EXERCISE AIM = Send back all of the records, each one exactly as written.
----------
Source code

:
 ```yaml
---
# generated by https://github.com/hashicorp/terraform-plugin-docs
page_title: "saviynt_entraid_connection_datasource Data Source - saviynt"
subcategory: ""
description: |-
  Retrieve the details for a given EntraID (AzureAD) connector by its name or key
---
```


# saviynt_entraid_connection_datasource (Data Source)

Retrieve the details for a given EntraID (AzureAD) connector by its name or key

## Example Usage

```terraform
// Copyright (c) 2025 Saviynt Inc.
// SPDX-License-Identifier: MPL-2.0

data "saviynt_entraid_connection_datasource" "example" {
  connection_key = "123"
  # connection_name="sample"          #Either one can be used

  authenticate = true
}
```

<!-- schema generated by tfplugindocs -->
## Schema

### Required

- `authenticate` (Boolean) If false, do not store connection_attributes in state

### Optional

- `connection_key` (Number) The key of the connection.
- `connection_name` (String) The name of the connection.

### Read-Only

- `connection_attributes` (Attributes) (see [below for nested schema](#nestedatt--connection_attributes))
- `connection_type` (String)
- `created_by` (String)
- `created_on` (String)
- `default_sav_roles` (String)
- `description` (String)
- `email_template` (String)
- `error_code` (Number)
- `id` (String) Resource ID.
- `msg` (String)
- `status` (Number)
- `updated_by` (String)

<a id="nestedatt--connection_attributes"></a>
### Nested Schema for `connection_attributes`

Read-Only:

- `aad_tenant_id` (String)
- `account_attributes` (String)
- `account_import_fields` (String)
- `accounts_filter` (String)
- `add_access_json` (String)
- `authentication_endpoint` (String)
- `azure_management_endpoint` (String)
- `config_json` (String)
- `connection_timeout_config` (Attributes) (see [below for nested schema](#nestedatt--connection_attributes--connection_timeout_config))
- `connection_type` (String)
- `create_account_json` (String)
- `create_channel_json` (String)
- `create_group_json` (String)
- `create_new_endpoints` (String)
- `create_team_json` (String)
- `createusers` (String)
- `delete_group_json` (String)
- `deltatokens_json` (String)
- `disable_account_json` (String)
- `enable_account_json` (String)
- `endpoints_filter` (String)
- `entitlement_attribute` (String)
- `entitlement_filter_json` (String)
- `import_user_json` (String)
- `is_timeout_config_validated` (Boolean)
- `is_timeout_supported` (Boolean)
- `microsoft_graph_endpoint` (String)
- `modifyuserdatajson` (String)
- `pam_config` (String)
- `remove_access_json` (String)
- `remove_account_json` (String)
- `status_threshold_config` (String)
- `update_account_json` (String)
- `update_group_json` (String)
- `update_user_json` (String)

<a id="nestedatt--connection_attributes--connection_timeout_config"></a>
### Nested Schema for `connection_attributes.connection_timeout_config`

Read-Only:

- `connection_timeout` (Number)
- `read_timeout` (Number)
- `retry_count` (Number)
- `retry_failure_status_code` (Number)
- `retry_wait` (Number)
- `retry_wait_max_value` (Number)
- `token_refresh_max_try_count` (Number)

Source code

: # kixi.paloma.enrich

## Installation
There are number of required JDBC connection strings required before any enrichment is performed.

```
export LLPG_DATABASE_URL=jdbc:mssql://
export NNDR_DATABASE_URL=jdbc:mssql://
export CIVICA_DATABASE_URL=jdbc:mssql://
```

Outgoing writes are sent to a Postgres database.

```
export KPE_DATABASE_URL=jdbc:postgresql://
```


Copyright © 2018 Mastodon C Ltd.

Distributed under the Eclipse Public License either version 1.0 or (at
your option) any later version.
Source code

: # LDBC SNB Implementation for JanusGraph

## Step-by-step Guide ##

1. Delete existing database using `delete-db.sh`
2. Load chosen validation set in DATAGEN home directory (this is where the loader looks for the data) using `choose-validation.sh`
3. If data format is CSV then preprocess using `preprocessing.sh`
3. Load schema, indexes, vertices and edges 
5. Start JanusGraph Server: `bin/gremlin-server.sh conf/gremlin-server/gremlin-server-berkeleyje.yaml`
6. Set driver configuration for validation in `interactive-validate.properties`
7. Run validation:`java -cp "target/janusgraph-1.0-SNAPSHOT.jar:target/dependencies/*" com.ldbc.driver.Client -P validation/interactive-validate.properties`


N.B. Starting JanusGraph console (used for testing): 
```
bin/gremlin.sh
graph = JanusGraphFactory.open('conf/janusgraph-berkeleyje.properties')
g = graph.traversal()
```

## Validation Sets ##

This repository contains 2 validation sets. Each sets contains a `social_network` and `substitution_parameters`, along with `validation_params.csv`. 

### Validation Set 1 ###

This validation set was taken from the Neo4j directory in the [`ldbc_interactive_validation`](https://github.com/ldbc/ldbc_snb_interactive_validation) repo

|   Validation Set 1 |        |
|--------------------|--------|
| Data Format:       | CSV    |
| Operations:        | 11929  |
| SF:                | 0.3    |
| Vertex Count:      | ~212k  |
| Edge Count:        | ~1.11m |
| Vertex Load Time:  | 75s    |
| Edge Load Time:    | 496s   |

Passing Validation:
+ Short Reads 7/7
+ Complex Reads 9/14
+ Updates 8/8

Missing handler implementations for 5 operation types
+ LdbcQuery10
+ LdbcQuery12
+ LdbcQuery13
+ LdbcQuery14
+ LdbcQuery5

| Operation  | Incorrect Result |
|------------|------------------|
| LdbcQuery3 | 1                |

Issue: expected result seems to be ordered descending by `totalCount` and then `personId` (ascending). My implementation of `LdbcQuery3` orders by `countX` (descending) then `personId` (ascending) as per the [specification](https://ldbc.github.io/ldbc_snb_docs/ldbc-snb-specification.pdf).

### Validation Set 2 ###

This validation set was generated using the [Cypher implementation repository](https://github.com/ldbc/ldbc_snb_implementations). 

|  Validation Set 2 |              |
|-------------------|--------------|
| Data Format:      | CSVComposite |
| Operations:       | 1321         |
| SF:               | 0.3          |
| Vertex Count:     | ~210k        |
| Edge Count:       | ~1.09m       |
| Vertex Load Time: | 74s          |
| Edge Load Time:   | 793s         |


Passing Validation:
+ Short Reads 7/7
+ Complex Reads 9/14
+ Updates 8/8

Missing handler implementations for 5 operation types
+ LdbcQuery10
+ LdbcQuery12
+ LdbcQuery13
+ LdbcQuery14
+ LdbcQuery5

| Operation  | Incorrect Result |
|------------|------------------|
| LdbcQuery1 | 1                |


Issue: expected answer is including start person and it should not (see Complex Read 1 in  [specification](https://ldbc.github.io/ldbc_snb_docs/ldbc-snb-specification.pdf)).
----------
ANSWER FOR THE TASK =
Source code

:
 ```yaml
---
# generated by https://github.com/hashicorp/terraform-plugin-docs
page_title: "saviynt_entraid_connection_datasource Data Source - saviynt"
subcategory: ""
description: |-
  Retrieve the details for a given EntraID (AzureAD) connector by its name or key
---
```


# saviynt_entraid_connection_datasource (Data Source)

Retrieve the details for a given EntraID (AzureAD) connector by its name or key

## Example Usage

```terraform
// Copyright (c) 2025 Saviynt Inc.
// SPDX-License-Identifier: MPL-2.0

data "saviynt_entraid_connection_datasource" "example" {
  connection_key = "123"
  # connection_name="sample"          #Either one can be used

  authenticate = true
}
```

<!-- schema generated by tfplugindocs -->
## Schema

### Required

- `authenticate` (Boolean) If false, do not store connection_attributes in state

### Optional

- `connection_key` (Number) The key of the connection.
- `connection_name` (String) The name of the connection.

### Read-Only

- `connection_attributes` (Attributes) (see [below for nested schema](#nestedatt--connection_attributes))
- `connection_type` (String)
- `created_by` (String)
- `created_on` (String)
- `default_sav_roles` (String)
- `description` (String)
- `email_template` (String)
- `error_code` (Number)
- `id` (String) Resource ID.
- `msg` (String)
- `status` (Number)
- `updated_by` (String)

<a id="nestedatt--connection_attributes"></a>
### Nested Schema for `connection_attributes`

Read-Only:

- `aad_tenant_id` (String)
- `account_attributes` (String)
- `account_import_fields` (String)
- `accounts_filter` (String)
- `add_access_json` (String)
- `authentication_endpoint` (String)
- `azure_management_endpoint` (String)
- `config_json` (String)
- `connection_timeout_config` (Attributes) (see [below for nested schema](#nestedatt--connection_attributes--connection_timeout_config))
- `connection_type` (String)
- `create_account_json` (String)
- `create_channel_json` (String)
- `create_group_json` (String)
- `create_new_endpoints` (String)
- `create_team_json` (String)
- `createusers` (String)
- `delete_group_json` (String)
- `deltatokens_json` (String)
- `disable_account_json` (String)
- `enable_account_json` (String)
- `endpoints_filter` (String)
- `entitlement_attribute` (String)
- `entitlement_filter_json` (String)
- `import_user_json` (String)
- `is_timeout_config_validated` (Boolean)
- `is_timeout_supported` (Boolean)
- `microsoft_graph_endpoint` (String)
- `modifyuserdatajson` (String)
- `pam_config` (String)
- `remove_access_json` (String)
- `remove_account_json` (String)
- `status_threshold_config` (String)
- `update_account_json` (String)
- `update_group_json` (String)
- `update_user_json` (String)

<a id="nestedatt--connection_attributes--connection_timeout_config"></a>
### Nested Schema for `connection_attributes.connection_timeout_config`

Read-Only:

- `connection_timeout` (Number)
- `read_timeout` (Number)
- `retry_count` (Number)
- `retry_failure_status_code` (Number)
- `retry_wait` (Number)
- `retry_wait_max_value` (Number)
- `token_refresh_max_try_count` (Number)

Source code

: # kixi.paloma.enrich

## Installation
There are number of required JDBC connection strings required before any enrichment is performed.

```
export LLPG_DATABASE_URL=jdbc:mssql://
export NNDR_DATABASE_URL=jdbc:mssql://
export CIVICA_DATABASE_URL=jdbc:mssql://
```

Outgoing writes are sent to a Postgres database.

```
export KPE_DATABASE_URL=jdbc:postgresql://
```


Copyright © 2018 Mastodon C Ltd.

Distributed under the Eclipse Public License either version 1.0 or (at
your option) any later version.
Source code

: # LDBC SNB Implementation for JanusGraph

## Step-by-step Guide ##

1. Delete existing database using `delete-db.sh`
2. Load chosen validation set in DATAGEN home directory (this is where the loader looks for the data) using `choose-validation.sh`
3. If data format is CSV then preprocess using `preprocessing.sh`
3. Load schema, indexes, vertices and edges 
5. Start JanusGraph Server: `bin/gremlin-server.sh conf/gremlin-server/gremlin-server-berkeleyje.yaml`
6. Set driver configuration for validation in `interactive-validate.properties`
7. Run validation:`java -cp "target/janusgraph-1.0-SNAPSHOT.jar:target/dependencies/*" com.ldbc.driver.Client -P validation/interactive-validate.properties`


N.B. Starting JanusGraph console (used for testing): 
```
bin/gremlin.sh
graph = JanusGraphFactory.open('conf/janusgraph-berkeleyje.properties')
g = graph.traversal()
```

## Validation Sets ##

This repository contains 2 validation sets. Each sets contains a `social_network` and `substitution_parameters`, along with `validation_params.csv`. 

### Validation Set 1 ###

This validation set was taken from the Neo4j directory in the [`ldbc_interactive_validation`](https://github.com/ldbc/ldbc_snb_interactive_validation) repo

|   Validation Set 1 |        |
|--------------------|--------|
| Data Format:       | CSV    |
| Operations:        | 11929  |
| SF:                | 0.3    |
| Vertex Count:      | ~212k  |
| Edge Count:        | ~1.11m |
| Vertex Load Time:  | 75s    |
| Edge Load Time:    | 496s   |

Passing Validation:
+ Short Reads 7/7
+ Complex Reads 9/14
+ Updates 8/8

Missing handler implementations for 5 operation types
+ LdbcQuery10
+ LdbcQuery12
+ LdbcQuery13
+ LdbcQuery14
+ LdbcQuery5

| Operation  | Incorrect Result |
|------------|------------------|
| LdbcQuery3 | 1                |

Issue: expected result seems to be ordered descending by `totalCount` and then `personId` (ascending). My implementation of `LdbcQuery3` orders by `countX` (descending) then `personId` (ascending) as per the [specification](https://ldbc.github.io/ldbc_snb_docs/ldbc-snb-specification.pdf).

### Validation Set 2 ###

This validation set was generated using the [Cypher implementation repository](https://github.com/ldbc/ldbc_snb_implementations). 

|  Validation Set 2 |              |
|-------------------|--------------|
| Data Format:      | CSVComposite |
| Operations:       | 1321         |
| SF:               | 0.3          |
| Vertex Count:     | ~210k        |
| Edge Count:       | ~1.09m       |
| Vertex Load Time: | 74s          |
| Edge Load Time:   | 793s         |


Passing Validation:
+ Short Reads 7/7
+ Complex Reads 9/14
+ Updates 8/8

Missing handler implementations for 5 operation types
+ LdbcQuery10
+ LdbcQuery12
+ LdbcQuery13
+ LdbcQuery14
+ LdbcQuery5

| Operation  | Incorrect Result |
|------------|------------------|
| LdbcQuery1 | 1                |


Issue: expected answer is including start person and it should not (see Complex Read 1 in  [specification](https://ldbc.github.io/ldbc_snb_docs/ldbc-snb-specification.pdf)).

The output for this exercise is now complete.